The Pope came to Philadelphia this past weekend. That’s not the first time this has happened (JPII stopped by in 1979), but the level of paranoia this time around led to four days of street shutdowns, parking prohibitions, and all-around dystopian security that closed roads all the way from Conshohocken to City Line Avenue to the Ben Franklin Bridge. Commercial strangulation by the unprecedented security caused Bexis’ firm shut down its Philly office for two days.
Bexis, not being a Catholic, decided that the better part of valor was simply to get out of Dodge. So he went to New York where instead he could follow the Devil’s Path instead. It was good, very good – some parts considerably more perpendicular than horizontal. The Devil’s Path and nearby areas beat the literal “hell” out of anything in Pennsylvania. The only downside is the New York State Thruway, which in its southerly direction is prone to traffic jams for no discernable reason (of course, so is the Schuylkill Expressway in Philly, except when closed entirely for Papal visits).
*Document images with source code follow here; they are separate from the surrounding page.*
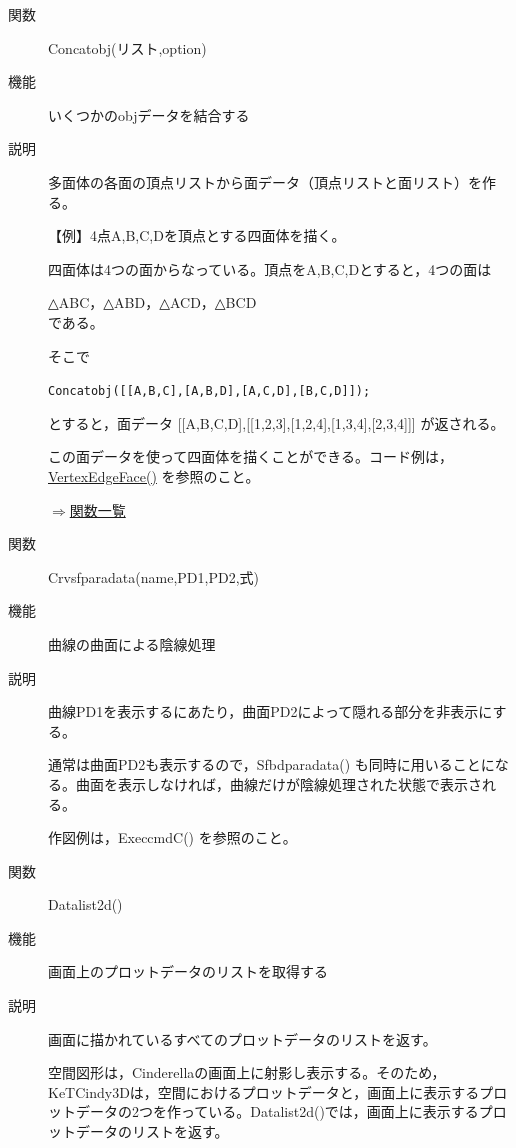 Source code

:\documentclass[papersize,a4paper,12pt,uplatex]{jsarticle}
\begin{document}
\begin{description}
\hypertarget{concatobj}{}    
\item[関数]  Concatobj(リスト,option)
\item[機能]  いくつかのobjデータを結合する
\item[説明]  多面体の各面の頂点リストから面データ（頂点リストと面リスト）を作る。

\vspace{\baselineskip}
【例】4点A,B,C,Dを頂点とする四面体を描く。

四面体は4つの面からなっている。頂点をA,B,C,Dとすると，4つの面は
  
              △ABC，△ABD，△ACD，△BCD\\
である。
  
        \begin{center}  \end{center}
  
そこで
  
    \verb|Concatobj([[A,B,C],[A,B,D],[A,C,D],[B,C,D]]);|
    
とすると，面データ  [[A,B,C,D],[[1,2,3],[1,2,4],[1,3,4],[2,3,4]]]   が返される。
  
この面データを使って四面体を描くことができる。コード例は，\hyperlink{vertexedgeface}{VertexEdgeFace()} を参照のこと。

\begin{flushright} \hyperlink{functionlist}{$\Rightarrow$関数一覧}\end{flushright}

\hypertarget{crvsfparadata}{}
\item[関数]  Crvsfparadata(name,PD1,PD2,式)
\item[機能]  曲線の曲面による陰線処理
\item[説明]  曲線PD1を表示するにあたり，曲面PD2によって隠れる部分を非表示にする。

通常は曲面PD2も表示するので，Sfbdparadata() も同時に用いることになる。曲面を表示しなければ，曲線だけが陰線処理された状態で表示される。

作図例は，ExeccmdC() を参照のこと。

\vspace{\baselineskip}
\hypertarget{datalist}{}    
\item[関数]  Datalist2d()
\item[機能]  画面上のプロットデータのリストを取得する
\item[説明]  画面に描かれているすべてのプロットデータのリストを返す。

空間図形は，Cinderellaの画面上に射影し表示する。そのため，KeTCindy3Dは，空間におけるプロットデータと，画面上に表示するプロットデータの2つを作っている。Datalist2d()では，画面上に表示するプロットデータのリストを返す。


\end{description}
\end{document}
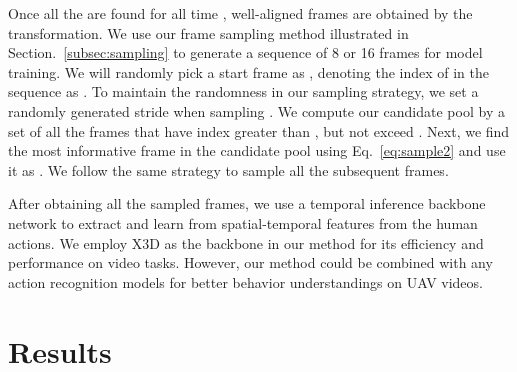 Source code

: \documentclass[10pt,twocolumn,letterpaper]{article}
\begin{document}
{Once all the  are found for all time ,  well-aligned frames are obtained by the transformation. We use our frame sampling method illustrated in Section.~\ref{subsec:sampling} to generate a sequence of 8 or 16 frames for model training. We will randomly pick a start frame as , denoting the index of  in the sequence as . To maintain the randomness in our sampling strategy, we set a randomly generated stride  when sampling . We compute our candidate pool  by a set of all the frames that have index greater than , but not exceed . Next, we find the most informative frame in the candidate pool using Eq.~\ref{eq:sample2} and use it as . We follow the same strategy to sample all the subsequent frames.

After obtaining all the sampled frames, we use a temporal inference backbone network to extract and learn from spatial-temporal features from the human actions. We employ X3D\cite{feichtenhofer2020x3d} as the backbone in our method for its efficiency and performance on video tasks. However, our method could be combined with any action recognition models for better behavior understandings on UAV videos.


\label{sec:method}

 \section{Results}
\label{sec:results}

\begin{table}
\centering
{}
\vspace{-7pt}
\caption{Results on Drone Action. Our method achieves 100\% top-1 accuracy, 16.6\% over the baseline method X3D-M\cite{feichtenhofer2020x3d}, outperforming current state-of-the-art method FAR\cite{divya2022far} by 7.3\% under same configuration. (HLPF \cite{jhuang2013towards}, PCNN \cite{cheron2015p})}
\vspace{-5pt}
\label{tab:droneaction}
\end{table}

}
\end{document}

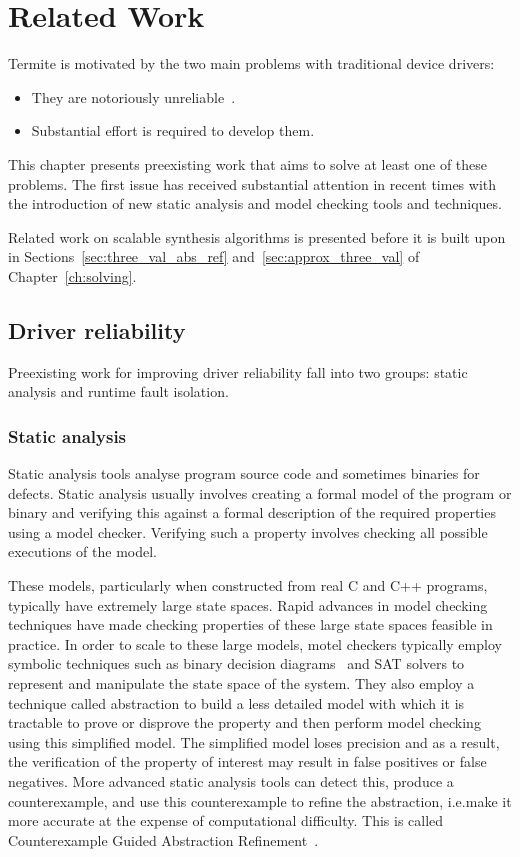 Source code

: \chapter{Related Work}
\label{ch:related}

Termite is motivated by the two main problems with traditional device drivers:

\begin{itemize}
    \item They are notoriously unreliable~\cite{Chou_YCHE_01,Ganapathi_GP_06}.
    \item Substantial effort is required to develop them.
\end{itemize}

This chapter presents preexisting work that aims to solve at least one of these problems. The first issue has received substantial attention in recent times with the introduction of new static analysis and model checking tools and techniques. 

Related work on scalable synthesis algorithms is presented before it is built upon in Sections~\ref{sec:three_val_abs_ref} and~\ref{sec:approx_three_val} of Chapter~\ref{ch:solving}.

\section{Driver reliability}
Preexisting work for improving driver reliability fall into two groups: static analysis and runtime fault isolation.

\subsection{Static analysis}
Static analysis tools analyse program source code and sometimes binaries for defects. Static analysis usually involves creating a formal model of the program or binary and verifying this against a formal description of the required properties using a model checker. Verifying such a property involves checking all possible executions of the model.

These models, particularly when constructed from real C and C++ programs, typically have extremely large state spaces. Rapid advances in model checking techniques have made checking properties of these large state spaces feasible in practice. In order to scale to these large models, motel checkers typically employ symbolic techniques such as binary decision diagrams~\cite{Bryant_86} and SAT solvers to represent and manipulate the state space of the system. They also employ a technique called abstraction to build a less detailed model with which it is tractable to prove or disprove the property and then perform model checking using this simplified model. The simplified model loses precision and as a result, the verification of the property of interest may result in false positives or false negatives. More advanced static analysis tools can detect this, produce a counterexample, and use this counterexample to refine the abstraction, i.e.\@ make it more accurate at the expense of computational difficulty. This is called Counterexample Guided Abstraction Refinement~\cite{Clarke_GJLV_00}.

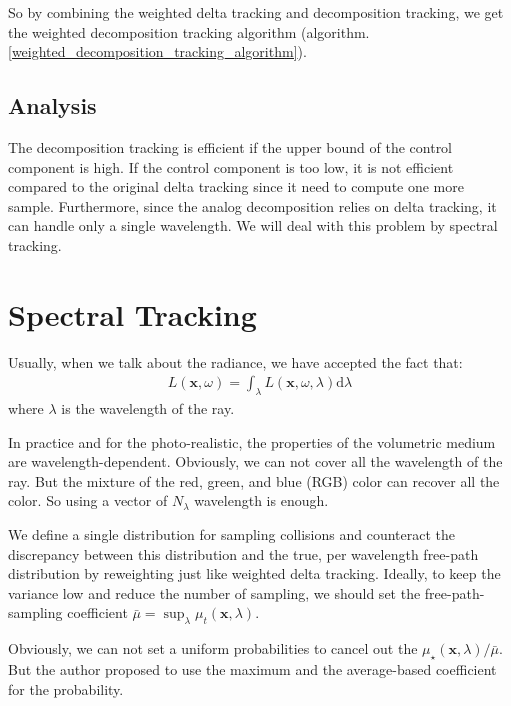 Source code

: \documentclass[acmtog]{acmart}
\begin{document}
So by combining the weighted delta tracking and decomposition tracking, we get the weighted decomposition tracking algorithm (algorithm.\ref{weighted_decomposition_tracking_algorithm}).

\subsection{Analysis}
The decomposition tracking is efficient if the upper bound of the control component is high.
If the control component is too low, it is not efficient compared to the original delta tracking since it need to compute one more sample.
Furthermore, since the analog decomposition relies on delta tracking, it can handle only a single wavelength.
We will deal with this problem by spectral tracking.



\section{Spectral Tracking}
Usually, when we talk about the radiance, we have accepted the fact that:
\begin{equation}
	\begin{aligned}
		L(\mathbf x, \omega)=\int_{\lambda}L(\mathbf x, \omega, \lambda)\mathrm d\lambda
	\end{aligned}
\end{equation}
where $\lambda$ is the wavelength of the ray.

In practice and for the photo-realistic, the properties of the volumetric medium are wavelength-dependent.
Obviously, we can not cover all the wavelength of the ray.
But the mixture of the red, green, and blue (RGB) color can recover all the color.
So using a vector of $N_{\lambda}$ wavelength is enough.

We define a single distribution for sampling collisions and counteract the discrepancy between this distribution and the true, per wavelength free-path distribution by reweighting just like weighted delta tracking.
Ideally, to keep the variance low and reduce the number of sampling, we should set the free-path-sampling coefficient $\bar\mu=\sup_{\lambda}\mu_t(\mathbf x, \lambda)$.

Obviously, we can not set a uniform probabilities to cancel out the $\mu_{\star}(\mathbf x, \lambda)/\bar\mu$.
But the author proposed to use the maximum and the average-based coefficient for the probability.
\end{document}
While walking the Devil’s Path has its benefits, so does walking the path of compliance. In an early blogpost on the subject of punitive damages, we collected all of the caselaw we could find where compliance with government regulatory standards precluded punitive damages. Of all the cases we found, only a couple were from state supreme courts. Now we have another one. While the Pope was visiting Washington, DC, the Kentucky Supreme Court reversed a multi-million dollar punitive damages award in Nissan Motor Co., Ltd v. Maddox, ___ S.W.3d ___, 2015 WL 5626432 (Ky. Sept. 24, 2015), holding that the defendant’s undisputed compliance with (and in some ways exceeding) federal regulatory standards for automobiles precluded a finding of “gross negligence” or “reckless disregard,” which is the Kentucky standard, id. at *2, to support punitive damages. That compliance precluded punitive damages as a matter of law even under a “slight care”/gross negligence standard is particularly notable, since many states set the bar higher for punitive damages than merely gross negligence.